▶ _Task requirements_
What you return must be the data below, word for word, without any images.

▶ _Dataset_
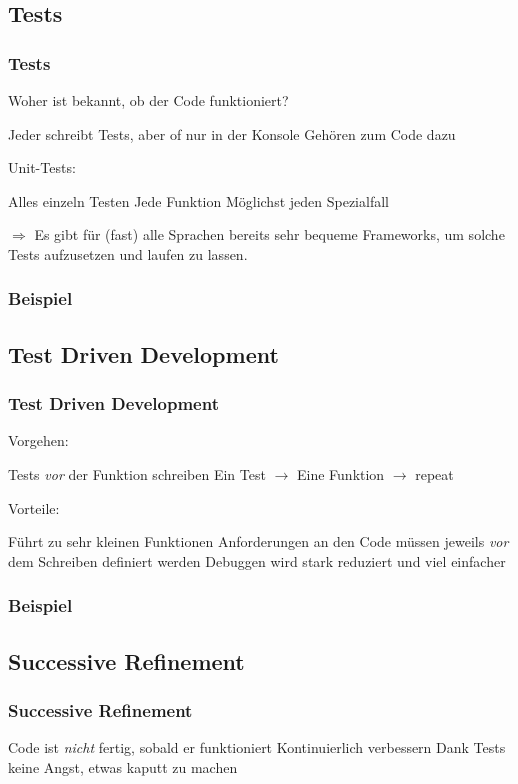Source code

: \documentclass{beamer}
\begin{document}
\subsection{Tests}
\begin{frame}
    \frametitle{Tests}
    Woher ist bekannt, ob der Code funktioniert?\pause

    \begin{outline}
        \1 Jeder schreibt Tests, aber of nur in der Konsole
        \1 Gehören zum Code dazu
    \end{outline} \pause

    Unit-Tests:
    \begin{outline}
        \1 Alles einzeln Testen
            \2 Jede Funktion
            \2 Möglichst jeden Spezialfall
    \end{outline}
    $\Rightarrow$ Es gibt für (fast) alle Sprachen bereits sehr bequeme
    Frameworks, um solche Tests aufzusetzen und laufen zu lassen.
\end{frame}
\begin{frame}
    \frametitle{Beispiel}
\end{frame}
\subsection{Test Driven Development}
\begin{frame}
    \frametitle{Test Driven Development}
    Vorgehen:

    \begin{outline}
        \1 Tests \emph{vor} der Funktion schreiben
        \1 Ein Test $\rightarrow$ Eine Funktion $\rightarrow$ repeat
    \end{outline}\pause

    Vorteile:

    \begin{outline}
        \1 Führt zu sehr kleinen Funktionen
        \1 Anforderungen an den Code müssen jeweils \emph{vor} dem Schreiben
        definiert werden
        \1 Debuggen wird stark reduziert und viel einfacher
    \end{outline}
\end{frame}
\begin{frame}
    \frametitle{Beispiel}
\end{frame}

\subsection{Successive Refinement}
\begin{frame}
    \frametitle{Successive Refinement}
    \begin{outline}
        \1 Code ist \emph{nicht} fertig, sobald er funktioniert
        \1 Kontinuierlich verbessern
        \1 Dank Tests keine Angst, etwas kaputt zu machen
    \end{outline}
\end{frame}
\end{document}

▶ _Exercise output_
Source code

: \documentclass{beamer}
\begin{document}
\subsection{Tests}
\begin{frame}
    \frametitle{Tests}
    Woher ist bekannt, ob der Code funktioniert?\pause

    \begin{outline}
        \1 Jeder schreibt Tests, aber of nur in der Konsole
        \1 Gehören zum Code dazu
    \end{outline} \pause

    Unit-Tests:
    \begin{outline}
        \1 Alles einzeln Testen
            \2 Jede Funktion
            \2 Möglichst jeden Spezialfall
    \end{outline}
    $\Rightarrow$ Es gibt für (fast) alle Sprachen bereits sehr bequeme
    Frameworks, um solche Tests aufzusetzen und laufen zu lassen.
\end{frame}
\begin{frame}
    \frametitle{Beispiel}
\end{frame}
\subsection{Test Driven Development}
\begin{frame}
    \frametitle{Test Driven Development}
    Vorgehen:

    \begin{outline}
        \1 Tests \emph{vor} der Funktion schreiben
        \1 Ein Test $\rightarrow$ Eine Funktion $\rightarrow$ repeat
    \end{outline}\pause

    Vorteile:

    \begin{outline}
        \1 Führt zu sehr kleinen Funktionen
        \1 Anforderungen an den Code müssen jeweils \emph{vor} dem Schreiben
        definiert werden
        \1 Debuggen wird stark reduziert und viel einfacher
    \end{outline}
\end{frame}
\begin{frame}
    \frametitle{Beispiel}
\end{frame}

\subsection{Successive Refinement}
\begin{frame}
    \frametitle{Successive Refinement}
    \begin{outline}
        \1 Code ist \emph{nicht} fertig, sobald er funktioniert
        \1 Kontinuierlich verbessern
        \1 Dank Tests keine Angst, etwas kaputt zu machen
    \end{outline}
\end{frame}
\end{document}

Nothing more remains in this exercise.